* [Task] Filter the entries for the string "HTTP". Copy each line that has it.
Start of Supplied records
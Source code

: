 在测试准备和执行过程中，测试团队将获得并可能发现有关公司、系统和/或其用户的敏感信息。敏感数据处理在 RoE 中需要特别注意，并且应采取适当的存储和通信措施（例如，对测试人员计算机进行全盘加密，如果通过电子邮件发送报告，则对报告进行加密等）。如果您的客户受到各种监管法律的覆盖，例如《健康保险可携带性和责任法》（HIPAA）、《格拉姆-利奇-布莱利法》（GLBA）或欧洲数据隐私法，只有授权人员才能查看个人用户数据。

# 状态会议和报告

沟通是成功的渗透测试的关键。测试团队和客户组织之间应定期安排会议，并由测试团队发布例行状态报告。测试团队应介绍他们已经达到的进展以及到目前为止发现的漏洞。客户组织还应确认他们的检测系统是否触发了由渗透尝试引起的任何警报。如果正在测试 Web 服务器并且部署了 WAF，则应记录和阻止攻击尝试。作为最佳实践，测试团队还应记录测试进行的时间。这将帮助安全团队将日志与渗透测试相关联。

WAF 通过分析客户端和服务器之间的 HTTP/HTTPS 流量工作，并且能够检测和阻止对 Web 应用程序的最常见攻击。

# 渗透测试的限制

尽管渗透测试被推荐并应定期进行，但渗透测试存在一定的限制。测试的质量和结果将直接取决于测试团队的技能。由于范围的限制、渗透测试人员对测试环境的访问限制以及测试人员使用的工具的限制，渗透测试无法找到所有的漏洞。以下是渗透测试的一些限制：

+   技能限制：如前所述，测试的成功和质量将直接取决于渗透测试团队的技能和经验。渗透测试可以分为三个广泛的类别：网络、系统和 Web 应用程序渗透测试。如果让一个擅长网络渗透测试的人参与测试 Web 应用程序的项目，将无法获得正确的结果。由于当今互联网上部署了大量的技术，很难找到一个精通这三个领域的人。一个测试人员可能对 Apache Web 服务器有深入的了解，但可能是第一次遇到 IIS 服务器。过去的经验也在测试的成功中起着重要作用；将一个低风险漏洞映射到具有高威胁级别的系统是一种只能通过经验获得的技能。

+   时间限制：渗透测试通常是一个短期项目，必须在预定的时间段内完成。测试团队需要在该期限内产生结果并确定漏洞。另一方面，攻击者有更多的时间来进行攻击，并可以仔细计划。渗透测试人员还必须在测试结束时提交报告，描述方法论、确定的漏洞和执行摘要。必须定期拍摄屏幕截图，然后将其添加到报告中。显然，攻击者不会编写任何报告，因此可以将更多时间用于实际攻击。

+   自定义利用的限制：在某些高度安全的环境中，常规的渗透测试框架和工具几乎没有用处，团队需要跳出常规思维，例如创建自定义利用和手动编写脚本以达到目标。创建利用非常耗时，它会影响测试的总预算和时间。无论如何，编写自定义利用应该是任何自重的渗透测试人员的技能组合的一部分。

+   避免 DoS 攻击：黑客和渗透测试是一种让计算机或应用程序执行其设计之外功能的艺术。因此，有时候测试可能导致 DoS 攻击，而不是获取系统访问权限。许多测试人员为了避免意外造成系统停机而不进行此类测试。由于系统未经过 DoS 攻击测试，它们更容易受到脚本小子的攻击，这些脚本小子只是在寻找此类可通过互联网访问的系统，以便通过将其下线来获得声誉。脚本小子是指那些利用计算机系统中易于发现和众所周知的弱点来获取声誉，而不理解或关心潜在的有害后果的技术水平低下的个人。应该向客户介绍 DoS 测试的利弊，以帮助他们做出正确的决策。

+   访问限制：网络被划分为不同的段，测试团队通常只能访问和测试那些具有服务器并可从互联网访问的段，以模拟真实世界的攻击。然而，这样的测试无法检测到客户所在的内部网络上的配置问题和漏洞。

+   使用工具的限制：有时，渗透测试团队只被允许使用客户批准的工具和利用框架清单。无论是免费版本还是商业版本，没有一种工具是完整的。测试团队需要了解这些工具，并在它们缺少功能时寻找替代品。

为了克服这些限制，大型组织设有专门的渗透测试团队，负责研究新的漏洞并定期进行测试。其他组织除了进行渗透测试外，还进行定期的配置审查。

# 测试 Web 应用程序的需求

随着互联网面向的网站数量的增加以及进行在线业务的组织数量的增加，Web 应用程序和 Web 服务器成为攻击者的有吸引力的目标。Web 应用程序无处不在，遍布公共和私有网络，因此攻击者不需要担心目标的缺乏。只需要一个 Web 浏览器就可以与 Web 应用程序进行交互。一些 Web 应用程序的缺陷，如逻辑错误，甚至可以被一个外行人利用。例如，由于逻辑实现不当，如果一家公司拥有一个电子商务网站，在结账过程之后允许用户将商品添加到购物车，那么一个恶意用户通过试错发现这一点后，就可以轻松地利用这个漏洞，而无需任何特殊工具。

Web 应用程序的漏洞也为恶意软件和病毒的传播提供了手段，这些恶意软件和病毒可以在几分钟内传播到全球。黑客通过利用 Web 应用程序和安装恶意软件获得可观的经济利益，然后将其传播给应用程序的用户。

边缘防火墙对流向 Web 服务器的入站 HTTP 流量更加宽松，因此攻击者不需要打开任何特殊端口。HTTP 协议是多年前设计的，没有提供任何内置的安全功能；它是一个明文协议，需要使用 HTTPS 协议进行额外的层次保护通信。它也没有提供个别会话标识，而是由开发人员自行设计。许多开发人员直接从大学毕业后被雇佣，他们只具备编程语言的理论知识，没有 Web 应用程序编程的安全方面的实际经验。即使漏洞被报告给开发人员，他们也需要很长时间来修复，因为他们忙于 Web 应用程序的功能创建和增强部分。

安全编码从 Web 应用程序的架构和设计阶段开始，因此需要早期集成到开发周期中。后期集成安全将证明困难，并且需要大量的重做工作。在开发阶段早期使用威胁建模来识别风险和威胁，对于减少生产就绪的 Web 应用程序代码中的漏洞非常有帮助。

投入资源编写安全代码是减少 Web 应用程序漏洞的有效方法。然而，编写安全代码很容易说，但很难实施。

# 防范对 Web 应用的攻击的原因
End of Supplied records
* [Answer space]
WAF 通过分析客户端和服务器之间的 HTTP/HTTPS 流量工作，并且能够检测和阻止对 Web 应用程序的最常见攻击。
边缘防火墙对流向 Web 服务器的入站 HTTP 流量更加宽松，因此攻击者不需要打开任何特殊端口。HTTP 协议是多年前设计的，没有提供任何内置的安全功能；它是一个明文协议，需要使用 HTTPS 协议进行额外的层次保护通信。它也没有提供个别会话标识，而是由开发人员自行设计。许多开发人员直接从大学毕业后被雇佣，他们只具备编程语言的理论知识，没有 Web 应用程序编程的安全方面的实际经验。即使漏洞被报告给开发人员，他们也需要很长时间来修复，因为他们忙于 Web 应用程序的功能创建和增强部分。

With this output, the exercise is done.